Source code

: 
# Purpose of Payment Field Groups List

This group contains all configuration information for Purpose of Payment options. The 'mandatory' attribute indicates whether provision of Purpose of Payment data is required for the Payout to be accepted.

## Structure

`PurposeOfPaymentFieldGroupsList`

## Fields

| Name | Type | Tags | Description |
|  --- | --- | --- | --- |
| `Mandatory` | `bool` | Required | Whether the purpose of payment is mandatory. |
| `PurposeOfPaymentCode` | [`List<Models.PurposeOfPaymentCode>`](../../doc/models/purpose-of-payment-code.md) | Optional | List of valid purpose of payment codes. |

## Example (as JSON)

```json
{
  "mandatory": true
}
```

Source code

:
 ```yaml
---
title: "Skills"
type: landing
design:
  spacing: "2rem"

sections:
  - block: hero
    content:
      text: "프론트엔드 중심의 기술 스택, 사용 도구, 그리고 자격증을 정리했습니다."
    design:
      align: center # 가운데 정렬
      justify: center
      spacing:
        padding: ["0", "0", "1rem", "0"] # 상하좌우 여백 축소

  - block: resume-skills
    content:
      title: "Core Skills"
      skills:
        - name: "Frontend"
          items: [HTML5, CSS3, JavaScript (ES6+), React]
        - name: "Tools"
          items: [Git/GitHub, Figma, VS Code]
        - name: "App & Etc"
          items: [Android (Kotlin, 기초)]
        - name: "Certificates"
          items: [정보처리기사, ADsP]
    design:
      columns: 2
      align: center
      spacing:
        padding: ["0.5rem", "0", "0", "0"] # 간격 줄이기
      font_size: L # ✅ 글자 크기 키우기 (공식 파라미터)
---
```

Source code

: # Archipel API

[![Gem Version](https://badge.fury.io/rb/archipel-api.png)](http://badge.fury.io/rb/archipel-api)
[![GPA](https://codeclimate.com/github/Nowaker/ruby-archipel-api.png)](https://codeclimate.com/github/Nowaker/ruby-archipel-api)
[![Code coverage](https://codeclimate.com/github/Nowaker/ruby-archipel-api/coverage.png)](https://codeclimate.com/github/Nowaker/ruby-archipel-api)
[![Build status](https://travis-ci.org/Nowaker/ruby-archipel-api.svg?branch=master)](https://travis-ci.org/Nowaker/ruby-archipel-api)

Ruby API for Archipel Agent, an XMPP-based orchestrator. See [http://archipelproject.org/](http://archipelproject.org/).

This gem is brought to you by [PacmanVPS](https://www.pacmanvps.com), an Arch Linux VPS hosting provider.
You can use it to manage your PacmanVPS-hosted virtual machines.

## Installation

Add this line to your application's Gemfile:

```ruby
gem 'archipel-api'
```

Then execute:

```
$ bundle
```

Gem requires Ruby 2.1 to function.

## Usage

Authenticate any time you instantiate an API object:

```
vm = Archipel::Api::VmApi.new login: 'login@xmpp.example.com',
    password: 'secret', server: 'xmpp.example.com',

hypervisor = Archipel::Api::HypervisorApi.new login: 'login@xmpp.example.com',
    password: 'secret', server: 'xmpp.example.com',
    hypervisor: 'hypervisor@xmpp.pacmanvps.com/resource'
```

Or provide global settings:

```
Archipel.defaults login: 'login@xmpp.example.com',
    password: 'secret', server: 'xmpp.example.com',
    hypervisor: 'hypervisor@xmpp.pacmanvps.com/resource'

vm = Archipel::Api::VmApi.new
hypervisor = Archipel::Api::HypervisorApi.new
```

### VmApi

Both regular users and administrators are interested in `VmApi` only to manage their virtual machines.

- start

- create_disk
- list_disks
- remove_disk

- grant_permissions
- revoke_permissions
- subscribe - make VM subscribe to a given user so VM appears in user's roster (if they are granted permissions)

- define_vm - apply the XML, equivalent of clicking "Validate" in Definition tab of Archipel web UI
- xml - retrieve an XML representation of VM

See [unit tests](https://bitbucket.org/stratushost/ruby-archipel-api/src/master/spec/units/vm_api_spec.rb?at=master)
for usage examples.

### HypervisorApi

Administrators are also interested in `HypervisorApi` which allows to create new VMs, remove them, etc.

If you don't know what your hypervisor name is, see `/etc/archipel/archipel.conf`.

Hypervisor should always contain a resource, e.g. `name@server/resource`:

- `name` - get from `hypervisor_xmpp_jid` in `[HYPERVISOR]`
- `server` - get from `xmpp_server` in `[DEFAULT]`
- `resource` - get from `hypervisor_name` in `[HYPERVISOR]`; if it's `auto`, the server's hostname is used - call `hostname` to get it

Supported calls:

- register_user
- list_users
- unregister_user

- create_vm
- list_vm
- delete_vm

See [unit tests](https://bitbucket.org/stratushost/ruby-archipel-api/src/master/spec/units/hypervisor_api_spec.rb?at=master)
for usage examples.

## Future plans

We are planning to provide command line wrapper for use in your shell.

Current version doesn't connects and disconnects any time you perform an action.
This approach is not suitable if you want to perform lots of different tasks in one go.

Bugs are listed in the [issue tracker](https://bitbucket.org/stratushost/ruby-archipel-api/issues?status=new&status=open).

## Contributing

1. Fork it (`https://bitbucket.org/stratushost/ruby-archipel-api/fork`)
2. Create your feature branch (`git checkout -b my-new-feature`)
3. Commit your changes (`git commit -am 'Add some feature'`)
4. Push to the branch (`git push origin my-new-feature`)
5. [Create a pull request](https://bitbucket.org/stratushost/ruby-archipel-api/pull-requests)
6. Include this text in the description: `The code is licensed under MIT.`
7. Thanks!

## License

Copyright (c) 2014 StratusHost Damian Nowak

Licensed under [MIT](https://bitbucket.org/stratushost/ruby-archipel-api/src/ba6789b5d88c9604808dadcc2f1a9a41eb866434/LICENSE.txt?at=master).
---+---
Your task is to reproduce all the data exactly as shown.

*COMPLETED EXERCISE*
Source code

: 
# Purpose of Payment Field Groups List

This group contains all configuration information for Purpose of Payment options. The 'mandatory' attribute indicates whether provision of Purpose of Payment data is required for the Payout to be accepted.

## Structure

`PurposeOfPaymentFieldGroupsList`

## Fields

| Name | Type | Tags | Description |
|  --- | --- | --- | --- |
| `Mandatory` | `bool` | Required | Whether the purpose of payment is mandatory. |
| `PurposeOfPaymentCode` | [`List<Models.PurposeOfPaymentCode>`](../../doc/models/purpose-of-payment-code.md) | Optional | List of valid purpose of payment codes. |

## Example (as JSON)

```json
{
  "mandatory": true
}
```

Source code

:
 ```yaml
---
title: "Skills"
type: landing
design:
  spacing: "2rem"

sections:
  - block: hero
    content:
      text: "프론트엔드 중심의 기술 스택, 사용 도구, 그리고 자격증을 정리했습니다."
    design:
      align: center # 가운데 정렬
      justify: center
      spacing:
        padding: ["0", "0", "1rem", "0"] # 상하좌우 여백 축소

  - block: resume-skills
    content:
      title: "Core Skills"
      skills:
        - name: "Frontend"
          items: [HTML5, CSS3, JavaScript (ES6+), React]
        - name: "Tools"
          items: [Git/GitHub, Figma, VS Code]
        - name: "App & Etc"
          items: [Android (Kotlin, 기초)]
        - name: "Certificates"
          items: [정보처리기사, ADsP]
    design:
      columns: 2
      align: center
      spacing:
        padding: ["0.5rem", "0", "0", "0"] # 간격 줄이기
      font_size: L # ✅ 글자 크기 키우기 (공식 파라미터)
---
```

Source code

: # Archipel API

[![Gem Version](https://badge.fury.io/rb/archipel-api.png)](http://badge.fury.io/rb/archipel-api)
[![GPA](https://codeclimate.com/github/Nowaker/ruby-archipel-api.png)](https://codeclimate.com/github/Nowaker/ruby-archipel-api)
[![Code coverage](https://codeclimate.com/github/Nowaker/ruby-archipel-api/coverage.png)](https://codeclimate.com/github/Nowaker/ruby-archipel-api)
[![Build status](https://travis-ci.org/Nowaker/ruby-archipel-api.svg?branch=master)](https://travis-ci.org/Nowaker/ruby-archipel-api)

Ruby API for Archipel Agent, an XMPP-based orchestrator. See [http://archipelproject.org/](http://archipelproject.org/).

This gem is brought to you by [PacmanVPS](https://www.pacmanvps.com), an Arch Linux VPS hosting provider.
You can use it to manage your PacmanVPS-hosted virtual machines.

## Installation

Add this line to your application's Gemfile:

```ruby
gem 'archipel-api'
```

Then execute:

```
$ bundle
```

Gem requires Ruby 2.1 to function.

## Usage

Authenticate any time you instantiate an API object:

```
vm = Archipel::Api::VmApi.new login: 'login@xmpp.example.com',
    password: 'secret', server: 'xmpp.example.com',

hypervisor = Archipel::Api::HypervisorApi.new login: 'login@xmpp.example.com',
    password: 'secret', server: 'xmpp.example.com',
    hypervisor: 'hypervisor@xmpp.pacmanvps.com/resource'
```

Or provide global settings:

```
Archipel.defaults login: 'login@xmpp.example.com',
    password: 'secret', server: 'xmpp.example.com',
    hypervisor: 'hypervisor@xmpp.pacmanvps.com/resource'

vm = Archipel::Api::VmApi.new
hypervisor = Archipel::Api::HypervisorApi.new
```

### VmApi

Both regular users and administrators are interested in `VmApi` only to manage their virtual machines.

- start

- create_disk
- list_disks
- remove_disk

- grant_permissions
- revoke_permissions
- subscribe - make VM subscribe to a given user so VM appears in user's roster (if they are granted permissions)

- define_vm - apply the XML, equivalent of clicking "Validate" in Definition tab of Archipel web UI
- xml - retrieve an XML representation of VM

See [unit tests](https://bitbucket.org/stratushost/ruby-archipel-api/src/master/spec/units/vm_api_spec.rb?at=master)
for usage examples.

### HypervisorApi

Administrators are also interested in `HypervisorApi` which allows to create new VMs, remove them, etc.

If you don't know what your hypervisor name is, see `/etc/archipel/archipel.conf`.

Hypervisor should always contain a resource, e.g. `name@server/resource`:

- `name` - get from `hypervisor_xmpp_jid` in `[HYPERVISOR]`
- `server` - get from `xmpp_server` in `[DEFAULT]`
- `resource` - get from `hypervisor_name` in `[HYPERVISOR]`; if it's `auto`, the server's hostname is used - call `hostname` to get it

Supported calls:

- register_user
- list_users
- unregister_user

- create_vm
- list_vm
- delete_vm

See [unit tests](https://bitbucket.org/stratushost/ruby-archipel-api/src/master/spec/units/hypervisor_api_spec.rb?at=master)
for usage examples.

## Future plans

We are planning to provide command line wrapper for use in your shell.

Current version doesn't connects and disconnects any time you perform an action.
This approach is not suitable if you want to perform lots of different tasks in one go.

Bugs are listed in the [issue tracker](https://bitbucket.org/stratushost/ruby-archipel-api/issues?status=new&status=open).

## Contributing

1. Fork it (`https://bitbucket.org/stratushost/ruby-archipel-api/fork`)
2. Create your feature branch (`git checkout -b my-new-feature`)
3. Commit your changes (`git commit -am 'Add some feature'`)
4. Push to the branch (`git push origin my-new-feature`)
5. [Create a pull request](https://bitbucket.org/stratushost/ruby-archipel-api/pull-requests)
6. Include this text in the description: `The code is licensed under MIT.`
7. Thanks!

## License

Copyright (c) 2014 StratusHost Damian Nowak

Licensed under [MIT](https://bitbucket.org/stratushost/ruby-archipel-api/src/ba6789b5d88c9604808dadcc2f1a9a41eb866434/LICENSE.txt?at=master).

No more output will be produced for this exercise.